Fig. 3. DRD1 agonism selectively blocks YAP/TAZ nuclear localization in fibroblasts.

A. IPF patient-derived lung fibroblasts cells treated 2 hours prior to fixation with a library of diverse, mixed selectivity, dopaminergic agonists (10μM). N=4 biologically independent samples. Representative image: 10μM dihydrexidine (DHX). %nuclear localization of YAP/TAZ was determined using automated imaging software. Scale bar represents 100μm. Box plots represent range and mean. B. cAMP measured in IPF patient-derived fibroblasts treated for 20 minutes with the indicated concentration of DHX or forskolin (10μM). N=3 biologically independent samples.

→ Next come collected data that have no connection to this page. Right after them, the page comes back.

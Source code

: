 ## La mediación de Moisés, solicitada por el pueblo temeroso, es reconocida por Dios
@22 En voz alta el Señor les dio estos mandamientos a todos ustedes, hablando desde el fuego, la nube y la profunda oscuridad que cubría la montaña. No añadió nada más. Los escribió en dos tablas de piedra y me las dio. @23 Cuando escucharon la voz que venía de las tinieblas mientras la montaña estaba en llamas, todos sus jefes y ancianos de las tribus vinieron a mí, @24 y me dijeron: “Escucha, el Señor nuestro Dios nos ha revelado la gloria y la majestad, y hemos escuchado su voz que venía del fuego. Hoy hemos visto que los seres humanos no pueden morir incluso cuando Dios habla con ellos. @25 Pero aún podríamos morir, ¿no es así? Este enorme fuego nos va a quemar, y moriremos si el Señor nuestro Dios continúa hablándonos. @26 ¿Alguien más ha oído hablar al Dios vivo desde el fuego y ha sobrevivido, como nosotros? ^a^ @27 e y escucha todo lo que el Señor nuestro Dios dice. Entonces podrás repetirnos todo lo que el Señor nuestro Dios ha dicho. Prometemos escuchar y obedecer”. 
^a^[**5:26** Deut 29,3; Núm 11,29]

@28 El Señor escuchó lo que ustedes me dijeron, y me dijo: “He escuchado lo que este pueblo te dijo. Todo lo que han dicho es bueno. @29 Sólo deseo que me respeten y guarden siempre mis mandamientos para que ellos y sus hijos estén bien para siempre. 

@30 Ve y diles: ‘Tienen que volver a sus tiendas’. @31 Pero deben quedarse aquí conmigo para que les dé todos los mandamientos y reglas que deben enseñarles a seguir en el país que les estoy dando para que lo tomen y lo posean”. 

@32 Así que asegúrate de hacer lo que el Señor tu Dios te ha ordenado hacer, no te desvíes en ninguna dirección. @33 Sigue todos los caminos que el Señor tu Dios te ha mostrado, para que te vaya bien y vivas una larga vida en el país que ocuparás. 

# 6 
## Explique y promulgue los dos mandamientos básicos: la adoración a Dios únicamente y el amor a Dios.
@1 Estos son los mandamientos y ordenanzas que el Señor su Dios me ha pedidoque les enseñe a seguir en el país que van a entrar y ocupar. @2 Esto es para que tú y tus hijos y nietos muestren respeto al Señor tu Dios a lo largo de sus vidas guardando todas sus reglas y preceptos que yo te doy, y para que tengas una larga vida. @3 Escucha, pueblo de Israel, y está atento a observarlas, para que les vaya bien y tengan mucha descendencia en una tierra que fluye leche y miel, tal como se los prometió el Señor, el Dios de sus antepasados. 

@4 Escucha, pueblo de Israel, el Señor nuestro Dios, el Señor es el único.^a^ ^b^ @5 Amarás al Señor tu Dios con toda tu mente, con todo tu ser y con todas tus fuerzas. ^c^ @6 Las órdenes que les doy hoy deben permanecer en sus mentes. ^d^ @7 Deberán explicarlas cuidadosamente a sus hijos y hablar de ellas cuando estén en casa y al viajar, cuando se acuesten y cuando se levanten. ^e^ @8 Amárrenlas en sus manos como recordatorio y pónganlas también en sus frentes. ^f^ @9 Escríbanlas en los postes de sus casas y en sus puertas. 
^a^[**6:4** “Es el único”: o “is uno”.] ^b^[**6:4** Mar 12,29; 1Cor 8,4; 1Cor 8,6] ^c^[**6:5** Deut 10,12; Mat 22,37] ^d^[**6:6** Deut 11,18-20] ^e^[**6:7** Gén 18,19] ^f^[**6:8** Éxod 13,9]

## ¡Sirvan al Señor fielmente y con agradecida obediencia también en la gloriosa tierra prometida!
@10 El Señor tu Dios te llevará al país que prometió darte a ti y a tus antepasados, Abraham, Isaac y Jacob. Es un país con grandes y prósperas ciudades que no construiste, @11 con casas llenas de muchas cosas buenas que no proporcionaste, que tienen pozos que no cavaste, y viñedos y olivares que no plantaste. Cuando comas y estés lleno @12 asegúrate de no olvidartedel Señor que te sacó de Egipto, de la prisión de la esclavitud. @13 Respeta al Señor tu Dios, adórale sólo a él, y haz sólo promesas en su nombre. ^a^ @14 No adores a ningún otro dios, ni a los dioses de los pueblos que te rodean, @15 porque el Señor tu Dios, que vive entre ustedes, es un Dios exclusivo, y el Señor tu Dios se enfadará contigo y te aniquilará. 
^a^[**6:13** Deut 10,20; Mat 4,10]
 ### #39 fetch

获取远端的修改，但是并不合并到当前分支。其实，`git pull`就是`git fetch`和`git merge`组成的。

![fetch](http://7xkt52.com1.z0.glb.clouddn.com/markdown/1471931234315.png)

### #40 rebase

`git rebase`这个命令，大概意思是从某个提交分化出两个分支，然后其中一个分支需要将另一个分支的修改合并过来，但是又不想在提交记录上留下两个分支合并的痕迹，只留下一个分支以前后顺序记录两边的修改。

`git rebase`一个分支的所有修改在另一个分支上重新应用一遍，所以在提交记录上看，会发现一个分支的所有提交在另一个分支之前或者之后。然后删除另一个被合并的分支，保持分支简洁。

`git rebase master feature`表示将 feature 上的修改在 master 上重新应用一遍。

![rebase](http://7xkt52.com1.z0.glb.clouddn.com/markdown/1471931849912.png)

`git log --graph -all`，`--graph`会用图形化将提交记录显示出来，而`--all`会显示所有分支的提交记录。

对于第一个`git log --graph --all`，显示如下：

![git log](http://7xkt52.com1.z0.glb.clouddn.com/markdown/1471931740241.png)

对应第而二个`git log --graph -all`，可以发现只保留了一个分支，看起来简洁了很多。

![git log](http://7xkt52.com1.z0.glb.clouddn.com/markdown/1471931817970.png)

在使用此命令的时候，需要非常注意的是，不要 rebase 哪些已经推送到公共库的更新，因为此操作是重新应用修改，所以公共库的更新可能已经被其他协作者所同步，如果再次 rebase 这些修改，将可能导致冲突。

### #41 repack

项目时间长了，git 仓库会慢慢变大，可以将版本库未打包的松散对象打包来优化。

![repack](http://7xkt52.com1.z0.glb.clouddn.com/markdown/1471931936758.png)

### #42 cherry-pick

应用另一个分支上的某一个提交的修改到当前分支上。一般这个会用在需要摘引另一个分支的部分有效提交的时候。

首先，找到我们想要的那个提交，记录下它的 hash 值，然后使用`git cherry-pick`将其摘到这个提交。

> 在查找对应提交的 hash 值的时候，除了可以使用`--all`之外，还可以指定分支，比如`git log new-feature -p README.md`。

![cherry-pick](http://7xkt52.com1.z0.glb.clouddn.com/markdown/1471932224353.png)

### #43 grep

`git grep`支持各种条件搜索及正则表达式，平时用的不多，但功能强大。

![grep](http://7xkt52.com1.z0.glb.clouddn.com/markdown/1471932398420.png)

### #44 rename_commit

C. Total and phospho-ser127 YAP responses to the Rho-kinase inhibitor Y27632 (20μM), Forskolin (10μM), or DHX (10μM). IMR-90 lung fibroblasts N=3 independent experiments. (comparisons made using ANOVA, *** p < 0.001 vs. 0.1% DMSO vehicle control) D. YAP/TAZ nuclear localization response to DHX in fibroblasts from multiple organs: IPF patient-derived lung fibroblasts, hepatic stellate cells, human adult cardiac fibroblasts, and human dermal fibroblasts, and human lung alveolar epithelial or human pulmonary microvascular endothelial cells. N=3 biologically independent samples (comparisons made using t-test, *** p < 0.001 vs. 0.1% DMSO vehicle control). E and F. IPF derived lung fibroblasts, lung alveolar epithelial (NHAEp) and endothelial (NHMVE) cells treated with DHX (E) or with butaprost (EP2 receptor agonist, F). YAP/TAZ localization was determined after 2 hours (left), and expression of YAP/TAZ target genes at 24 hours (right). N=3 biologically independent samples (comparisons made using ANOVA, * p < 0.05, ** p < 0.01, *** p < 0.001, **** p < 0.0001 vs. the corresponding control treated cells. Orange * relate to fibroblast data, black * relate to epithelial cell data, and blue * relate to endothelial cell data).